Work order: Establish how many lines below contain the string "tersebut". Respond with that number alone.

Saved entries

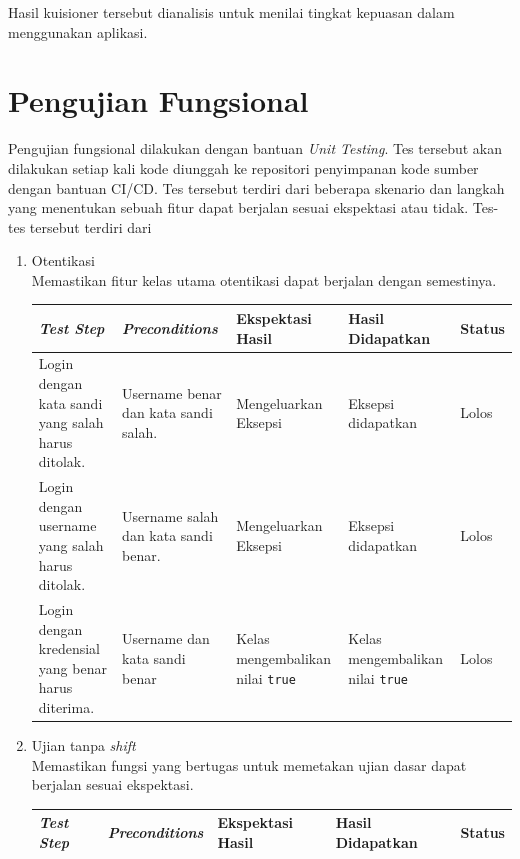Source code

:     Hasil kuisioner tersebut dianalisis untuk menilai tingkat kepuasan dalam menggunakan aplikasi.

\section{Pengujian Fungsional}
Pengujian fungsional dilakukan dengan bantuan \textit{Unit Testing}. Tes tersebut akan dilakukan
setiap kali kode diunggah ke repositori penyimpanan kode sumber dengan bantuan CI/CD. Tes tersebut
terdiri dari beberapa skenario dan langkah yang menentukan sebuah fitur dapat berjalan sesuai ekspektasi
atau tidak. Tes-tes tersebut terdiri dari
\begin{enumerate}
    \item Otentikasi\\
        Memastikan fitur kelas utama otentikasi dapat berjalan dengan semestinya.\\
        \begin{longtable}{|p{}|p{}|p{}|p{}|p{}|}
            \hline
            \textit{Test Step} & \textit{Preconditions} & Ekspektasi Hasil & Hasil Didapatkan & Status  \\
            \hline
            \endhead
            Login dengan kata sandi yang salah harus ditolak. & Username benar dan kata sandi salah. & Mengeluarkan Eksepsi & Eksepsi didapatkan & Lolos \\
            \hline
            Login dengan username yang salah harus ditolak. & Username salah dan kata sandi benar. & Mengeluarkan Eksepsi & Eksepsi didapatkan & Lolos \\
            \hline
            Login dengan kredensial yang benar harus diterima. & Username dan kata sandi benar & Kelas mengembalikan nilai \texttt{true} & Kelas mengembalikan nilai \texttt{true} & Lolos \\
            \hline
        \end{longtable}
        
    \item Ujian tanpa \textit{shift}\\
        Memastikan fungsi yang bertugas untuk memetakan ujian dasar dapat berjalan sesuai ekspektasi.\\
         \begin{longtable}{|p{}|p{}|p{}|p{}|p{}|}
            \hline
            \textit{Test Step} & \textit{Preconditions} & Ekspektasi Hasil & Hasil Didapatkan & Status  \\
            \hline
            \endhead
            

\end{longtable}
\end{enumerate}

Task solution: 4